Derrière les protestations des usagers contre la hausse du prix des billets de train et les retards à répétition s'anime un débat qui pose les questions de fond. Car, après tout, les difficultés du chemin de fer découlent concomitamment de son succès et de son échec : nous prenons de plus en plus le train, mais Réseau ferré de France, qui entretient les voies, ploie sous une dette énorme, tandis que la SNCF court après son déficit.

Les raisons des difficultés sont multiples, mais pour nombre d'écologistes, le développement des lignes à grande vitesse (LGV) joue un grand rôle dans la dégradation. En mobilisant des investissements importants, il empêcherait l'indispensable entretien des lignes dites secondaires, qui relient les villes moyennes et petites aux plus grandes. Pour un opposant au projet de ligne Bordeaux-Bayonne, Victor Pachon, les TGV accélèrent "la concentration des activités autour des métropoles de niveau européen au détriment des villes moyennes". De son côté, l'économiste Julien Milanesi observe que les TGV profitent aux riches qui peuvent s'en payer les billets, au détriment des pauvres, qui doivent se contenter de trains à la qualité dégradée. Il pronostique l'amélioration des voies existantes : " Ce que nous perdrions en vitesse, nous le gagnerions en justice sociale."
A quoi Jean Sivardière, militant de longue date du chemin de fer et président de la Fédération nationale des associations d'usagers des transports, répond que le succès du TGV - 93 millions de passagers en 2009 - atteste de sa popularité, et que les trains rapides permettent de reprendre des parts de marché à l'avion et à l'auto, beaucoup plus polluants. Le débat est ouvert. Mais il semble qu'en période de disette économique, on ne puisse pas tout faire, et qu'il faudra choisir entre nouvelles LGV et trains classiques. Même si, comme le rappelle M. Sivardière, des ressources peuvent être trouvées du côté de l'avion, très subventionné, ou du carburant, dont le coût réel en termes de pouvoir d'achat serait moindre qu'en 1970.
Des élus commencent à prendre position.
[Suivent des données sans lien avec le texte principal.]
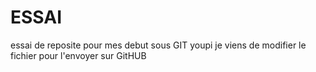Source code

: # ESSAI
essai de reposite pour mes debut sous GIT
youpi
je viens de modifier le fichier pour l'envoyer sur GitHUB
En octobre 2010, Europe Ecologie-lesVerts et le Parti de gauche ont protesté en région Rhône-Alpes contre la dégradation du réseau secondaire du fait de l'excès d'attention accordé au TGV. Ségolène Royal, en Poitou-Charentes, a donné, en décembre 2010, un avis négatif au projet de LGV Poitiers-Limoges : "La pertinence socio-économique (en) reste à démontrer", écrit-elle, en demandant d'étudier les autres possibilités, comme le prévoyait la loi Grenelle de 2009. C'est le bon sens : il est temps de discuter vraiment de l'avenir du chemin de fer.